Well, gee. What if I decide to start a business and, human nature being what it is, I want to make the business a success. Keeping in mind that the ‘trigger’ numbers for the tax increase are gross, not net, it doesn’t require much of a stretch of the imagination to see where even a modestly successful business might gross more than half a million a year, I’ve worked for several firms that employed fewer than ten people that grossed that much and more.

None of the ads I have seen mentions what the additional tax revenue is for or what performance metrics might be employed (hah!). The whole argument seems to be “Give us some more money! Because , uh, well; Don’t worry about it! Just give us some more money!” There is not even the illusion of argument on the merits, which naturally makes one wonder if there is an argument to be made. One of the tenants of rhetoric is that you make your strongest argument first. When the best argument that the proponents of these measure can make is that you (probably) won’t have to pay anything, that’s pretty weak sauce.
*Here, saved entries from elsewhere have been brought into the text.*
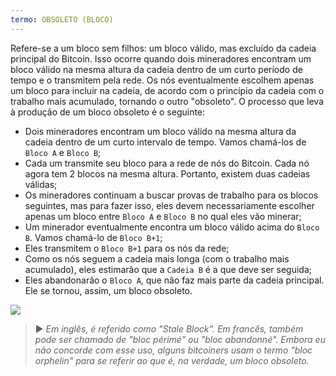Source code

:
 ```yaml
---
termo: OBSOLETO (BLOCO)
---
```


Refere-se a um bloco sem filhos: um bloco válido, mas excluído da cadeia principal do Bitcoin. Isso ocorre quando dois mineradores encontram um bloco válido na mesma altura da cadeia dentro de um curto período de tempo e o transmitem pela rede. Os nós eventualmente escolhem apenas um bloco para incluir na cadeia, de acordo com o princípio da cadeia com o trabalho mais acumulado, tornando o outro "obsoleto". O processo que leva à produção de um bloco obsoleto é o seguinte:
* Dois mineradores encontram um bloco válido na mesma altura da cadeia dentro de um curto intervalo de tempo. Vamos chamá-los de `Bloco A` e `Bloco B`;
* Cada um transmite seu bloco para a rede de nós do Bitcoin. Cada nó agora tem 2 blocos na mesma altura. Portanto, existem duas cadeias válidas;
* Os mineradores continuam a buscar provas de trabalho para os blocos seguintes, mas para fazer isso, eles devem necessariamente escolher apenas um bloco entre `Bloco A` e `Bloco B` no qual eles vão minerar;
* Um minerador eventualmente encontra um bloco válido acima do `Bloco B`. Vamos chamá-lo de `Bloco B+1`;
* Eles transmitem o `Bloco B+1` para os nós da rede;
* Como os nós seguem a cadeia mais longa (com o trabalho mais acumulado), eles estimarão que a `Cadeia B` é a que deve ser seguida;
* Eles abandonarão o `Bloco A`, que não faz mais parte da cadeia principal. Ele se tornou, assim, um bloco obsoleto.

![](../../dictionnaire/assets/9.png)

> ► *Em inglês, é referido como "Stale Block". Em francês, também pode ser chamado de "bloc périmé" ou "bloc abandonné". Embora eu não concorde com esse uso, alguns bitcoiners usam o termo "bloc orphelin" para se referir ao que é, na verdade, um bloco obsoleto.*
The other, and much more serious, effect is that the proposed tax increases are permanent and not indexed for inflation. This might not seem like such a big deal when you’re 19 and making $20,000/yr., but who knows where you’ll be in 30 or 40 years. A lot can and probably will change in that time. Politicians and social busybodies count on this sort of short-sightedness. So if you vote for a tax increase on ‘the rich’ and ‘evil corporations’ and then a few decades later find yourself complaining about your taxes, well, go look in the mirror.